Così le proteste in una singola succursale d’una sola azienda nella Cina centrale potrebbero scuotere anche i nostri placidi alberelli di Natale. D’altronde lo stabilimento Foxconn di Zhengzhou non è una fabbrica come potremmo immaginarcela noi, anche facendo volare la fantasia alle enormi traverse della Fiat a Mirafiori mezzo secolo fa, o ai megacapannoni della Detroit d’antan. Quella cinese è davvero una fabbrica-mondo: conta fino a 300mila lavoratori, come se prendessimo quasi tutti i residenti in Ticino e ce li chiudessimo dentro, dicendo loro che non possono uscire visto che Babbo Natale aspetta.
Per Giada Messetti, giornalista esperta di questioni cinesi e autrice del recente ‘La Cina è già qui’ per Mondadori (la intervistammo su ‘laRegione’ il 25 luglio), non dovrebbe stupirci il fatto che i cinesi s’arrabbino: «Dobbiamo superare lo stereotipo dell’operaio-formica in una Cina ‘fabbrica del mondo’. Da una parte, negli ultimi decenni diritti e retribuzioni sono migliorati, tanto che chi vuole davvero puntare al risparmio delocalizza piuttosto nel Sudest asiatico; dall’altra, i cinesi non mancano di far sentire il loro malcontento quando lo ritengono necessario. A colpire non dovrebbero essere dunque le proteste in sé, quanto piuttosto la loro portata e lo scollamento senza precedenti che esse rivelano tra il governo di Pechino – che continua a perseguire la linea ‘zero Covid’ e tiene ancora un terzo dei cinesi in lockdown, invece di cercare strade per convivere col virus – e il disagio della popolazione». Popolazione che «teme altrettanto il Covid, ma in luoghi come Foxconn si trova costretta a lavorare e vivere fianco a fianco con casi positivi. Pechino sembra non riuscire a trovare una soluzione al paradosso: è come se si fosse rotto un meccanismo d’ascolto da parte del governo che invece aveva funzionato bene negli ultimi decenni».
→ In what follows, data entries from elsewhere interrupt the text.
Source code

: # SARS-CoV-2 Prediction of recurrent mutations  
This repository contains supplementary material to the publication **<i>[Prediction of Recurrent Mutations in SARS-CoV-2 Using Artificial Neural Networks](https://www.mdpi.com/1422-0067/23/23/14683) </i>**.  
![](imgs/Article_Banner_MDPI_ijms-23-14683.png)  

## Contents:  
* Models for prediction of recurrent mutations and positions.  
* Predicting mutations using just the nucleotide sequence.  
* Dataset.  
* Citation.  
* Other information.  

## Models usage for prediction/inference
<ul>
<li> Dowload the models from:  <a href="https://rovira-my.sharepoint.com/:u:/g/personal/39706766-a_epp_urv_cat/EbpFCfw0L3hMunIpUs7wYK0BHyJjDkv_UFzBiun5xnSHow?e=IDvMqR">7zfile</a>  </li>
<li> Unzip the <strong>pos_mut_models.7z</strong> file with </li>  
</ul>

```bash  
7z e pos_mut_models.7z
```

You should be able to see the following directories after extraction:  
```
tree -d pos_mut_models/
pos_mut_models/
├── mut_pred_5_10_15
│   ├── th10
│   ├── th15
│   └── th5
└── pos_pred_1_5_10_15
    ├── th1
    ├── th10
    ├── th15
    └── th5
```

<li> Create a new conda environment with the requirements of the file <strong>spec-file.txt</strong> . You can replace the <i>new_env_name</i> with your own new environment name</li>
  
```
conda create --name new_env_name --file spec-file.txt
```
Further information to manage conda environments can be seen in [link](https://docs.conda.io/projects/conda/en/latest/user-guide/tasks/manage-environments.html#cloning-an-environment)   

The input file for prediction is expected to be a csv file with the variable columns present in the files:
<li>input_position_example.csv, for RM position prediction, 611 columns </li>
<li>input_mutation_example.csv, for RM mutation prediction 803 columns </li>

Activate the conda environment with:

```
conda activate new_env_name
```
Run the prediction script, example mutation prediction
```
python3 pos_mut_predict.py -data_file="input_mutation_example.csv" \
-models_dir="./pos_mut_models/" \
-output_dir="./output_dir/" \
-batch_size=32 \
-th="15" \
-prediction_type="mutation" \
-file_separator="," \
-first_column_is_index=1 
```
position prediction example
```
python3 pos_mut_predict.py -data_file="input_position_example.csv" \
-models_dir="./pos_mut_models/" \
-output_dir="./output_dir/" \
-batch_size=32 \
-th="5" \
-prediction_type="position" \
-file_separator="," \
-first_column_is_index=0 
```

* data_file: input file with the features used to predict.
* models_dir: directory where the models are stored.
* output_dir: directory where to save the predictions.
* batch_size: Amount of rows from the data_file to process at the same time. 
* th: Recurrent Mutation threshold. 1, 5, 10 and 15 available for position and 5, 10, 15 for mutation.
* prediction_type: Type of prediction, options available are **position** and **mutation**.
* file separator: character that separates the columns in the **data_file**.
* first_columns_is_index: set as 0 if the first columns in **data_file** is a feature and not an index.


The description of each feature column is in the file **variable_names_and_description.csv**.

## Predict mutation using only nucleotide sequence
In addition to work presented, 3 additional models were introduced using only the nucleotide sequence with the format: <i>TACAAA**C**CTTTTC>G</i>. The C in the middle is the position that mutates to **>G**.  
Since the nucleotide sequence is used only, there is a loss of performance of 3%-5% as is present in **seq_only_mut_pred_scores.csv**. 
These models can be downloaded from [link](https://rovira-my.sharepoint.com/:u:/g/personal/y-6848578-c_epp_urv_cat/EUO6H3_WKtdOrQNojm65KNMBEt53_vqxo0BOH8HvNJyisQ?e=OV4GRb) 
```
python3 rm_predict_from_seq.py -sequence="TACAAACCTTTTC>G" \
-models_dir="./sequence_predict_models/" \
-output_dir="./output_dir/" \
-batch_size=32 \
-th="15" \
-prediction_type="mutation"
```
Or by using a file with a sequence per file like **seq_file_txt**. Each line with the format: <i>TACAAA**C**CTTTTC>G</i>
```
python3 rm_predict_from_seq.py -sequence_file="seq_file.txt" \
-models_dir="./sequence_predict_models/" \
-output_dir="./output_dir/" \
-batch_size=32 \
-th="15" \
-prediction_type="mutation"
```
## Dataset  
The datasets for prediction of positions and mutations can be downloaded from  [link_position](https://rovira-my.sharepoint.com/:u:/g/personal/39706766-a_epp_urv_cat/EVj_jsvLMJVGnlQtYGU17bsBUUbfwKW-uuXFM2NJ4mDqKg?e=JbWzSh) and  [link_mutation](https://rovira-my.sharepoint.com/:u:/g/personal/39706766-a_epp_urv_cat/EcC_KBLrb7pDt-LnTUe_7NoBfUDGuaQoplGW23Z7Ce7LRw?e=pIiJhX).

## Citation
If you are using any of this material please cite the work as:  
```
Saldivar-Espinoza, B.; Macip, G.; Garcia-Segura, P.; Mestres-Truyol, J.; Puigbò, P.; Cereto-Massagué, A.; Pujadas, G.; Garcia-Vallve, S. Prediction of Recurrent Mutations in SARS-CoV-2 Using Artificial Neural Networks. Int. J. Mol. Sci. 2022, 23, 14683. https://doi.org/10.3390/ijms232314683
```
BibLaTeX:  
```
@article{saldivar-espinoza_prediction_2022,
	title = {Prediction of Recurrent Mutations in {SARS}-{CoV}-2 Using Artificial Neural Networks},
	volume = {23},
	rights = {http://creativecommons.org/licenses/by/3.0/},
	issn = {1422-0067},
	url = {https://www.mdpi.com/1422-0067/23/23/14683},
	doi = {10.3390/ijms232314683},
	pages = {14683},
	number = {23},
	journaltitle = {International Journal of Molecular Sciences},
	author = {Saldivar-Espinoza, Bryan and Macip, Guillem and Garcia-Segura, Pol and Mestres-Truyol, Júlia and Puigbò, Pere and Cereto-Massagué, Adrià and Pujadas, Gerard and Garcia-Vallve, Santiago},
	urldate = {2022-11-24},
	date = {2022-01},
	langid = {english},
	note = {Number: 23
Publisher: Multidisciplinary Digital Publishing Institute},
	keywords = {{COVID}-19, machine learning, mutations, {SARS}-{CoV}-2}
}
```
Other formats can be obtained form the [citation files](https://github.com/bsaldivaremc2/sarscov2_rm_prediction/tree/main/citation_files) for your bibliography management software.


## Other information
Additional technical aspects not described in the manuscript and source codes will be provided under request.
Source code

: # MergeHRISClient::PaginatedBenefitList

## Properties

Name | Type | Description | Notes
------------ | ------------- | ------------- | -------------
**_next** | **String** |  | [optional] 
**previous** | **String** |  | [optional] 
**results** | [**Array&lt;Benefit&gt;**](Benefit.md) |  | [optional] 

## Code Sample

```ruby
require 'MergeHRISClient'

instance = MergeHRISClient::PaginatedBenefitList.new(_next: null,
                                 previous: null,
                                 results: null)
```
Messetti nota peraltro che «quelli a Foxconn non sono gli unici segni di esasperazione. Nei giorni scorsi, nello Xinjang, un incendio ha ucciso diverse persone chiuse in un palazzo sotto lockdown. Le manifestazioni di piazza che ne sono seguite, con bandiere cinesi e canti di protesta, sono state importanti».
Da tempo si sapeva che dall’altra parte di quegli schermi luminosi ed eleganti "designed in California, assembled in China" – e non solo di quelli – c’era un sistema poco lontano dai lavori forzati: dei suicidi tra i lavoratori, ad esempio, si parlava già quando il fondatore di Apple Steve Jobs era ancora vivo, tanto che Foxconn dovette installare reti di sicurezza e sistemi di sorveglianza. Nel frattempo le condizioni apparivano progressivamente migliorate, ma a quanto pare i problemi rimangono.
Anche per questo viene da chiedersi cosa ci dicano i fatti di Zhengzhou circa il futuro degli operai cinesi. Se è vero che basta una protesta in mezzo al Paese per far traballare le filiere della globalizzazione, è possibile ipotizzare che una loro ‘lotta di classe’ rovesci i destini politici ed economici cinesi (e magari mondiali)? Messetti frena, invitando a non leggere sempre la Cina con gli occhi degli occidentali: «Quel che possiamo dire finora è solo che è successo qualcosa di importante, qualcosa di inedito. Cosa sia di preciso e quali conseguenze possa avere, lo scopriremo».